→ **PROBLEM DESCRIPTION**: Your answer should consist of the lines in the data below that contain "kernel".

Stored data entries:
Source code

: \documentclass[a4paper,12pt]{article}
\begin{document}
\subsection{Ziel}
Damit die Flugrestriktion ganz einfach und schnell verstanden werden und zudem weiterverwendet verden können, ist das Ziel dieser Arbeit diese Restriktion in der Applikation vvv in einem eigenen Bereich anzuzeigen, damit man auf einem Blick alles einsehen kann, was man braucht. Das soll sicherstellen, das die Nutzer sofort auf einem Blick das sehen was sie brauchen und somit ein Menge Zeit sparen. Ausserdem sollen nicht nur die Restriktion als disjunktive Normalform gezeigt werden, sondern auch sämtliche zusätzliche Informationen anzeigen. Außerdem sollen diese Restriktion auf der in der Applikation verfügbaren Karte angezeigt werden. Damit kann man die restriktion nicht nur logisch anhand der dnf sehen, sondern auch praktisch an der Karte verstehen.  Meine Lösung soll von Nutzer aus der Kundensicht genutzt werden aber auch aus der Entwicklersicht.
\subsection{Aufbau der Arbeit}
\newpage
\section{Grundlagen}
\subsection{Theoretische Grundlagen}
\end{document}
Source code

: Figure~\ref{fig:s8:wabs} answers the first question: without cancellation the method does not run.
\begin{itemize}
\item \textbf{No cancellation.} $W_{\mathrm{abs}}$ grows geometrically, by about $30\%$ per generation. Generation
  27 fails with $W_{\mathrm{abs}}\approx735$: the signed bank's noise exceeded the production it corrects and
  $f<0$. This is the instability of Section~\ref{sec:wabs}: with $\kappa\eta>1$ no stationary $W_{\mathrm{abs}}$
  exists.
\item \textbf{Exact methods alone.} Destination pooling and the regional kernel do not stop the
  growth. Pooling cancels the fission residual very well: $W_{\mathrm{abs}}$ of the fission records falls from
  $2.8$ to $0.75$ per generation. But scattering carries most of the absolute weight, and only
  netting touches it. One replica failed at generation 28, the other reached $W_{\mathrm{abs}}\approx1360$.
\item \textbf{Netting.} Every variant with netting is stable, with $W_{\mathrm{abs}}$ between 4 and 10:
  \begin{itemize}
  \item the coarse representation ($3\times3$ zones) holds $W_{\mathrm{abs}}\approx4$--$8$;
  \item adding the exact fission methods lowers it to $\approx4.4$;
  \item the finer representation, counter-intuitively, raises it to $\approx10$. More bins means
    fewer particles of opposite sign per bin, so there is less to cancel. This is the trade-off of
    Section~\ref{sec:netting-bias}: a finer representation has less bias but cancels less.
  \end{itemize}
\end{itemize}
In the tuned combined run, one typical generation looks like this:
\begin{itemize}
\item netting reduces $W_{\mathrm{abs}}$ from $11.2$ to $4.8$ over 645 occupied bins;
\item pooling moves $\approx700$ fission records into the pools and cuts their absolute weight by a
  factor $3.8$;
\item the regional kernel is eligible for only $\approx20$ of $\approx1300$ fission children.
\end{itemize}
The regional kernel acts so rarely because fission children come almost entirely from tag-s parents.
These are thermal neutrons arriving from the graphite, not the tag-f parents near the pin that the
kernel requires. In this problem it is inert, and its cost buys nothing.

→ **RESPONSE**:
\item \textbf{Exact methods alone.} Destination pooling and the regional kernel do not stop the
\item the regional kernel is eligible for only $\approx20$ of $\approx1300$ fission children.
The regional kernel acts so rarely because fission children come almost entirely from tag-s parents.
kernel requires. In this problem it is inert, and its cost buys nothing.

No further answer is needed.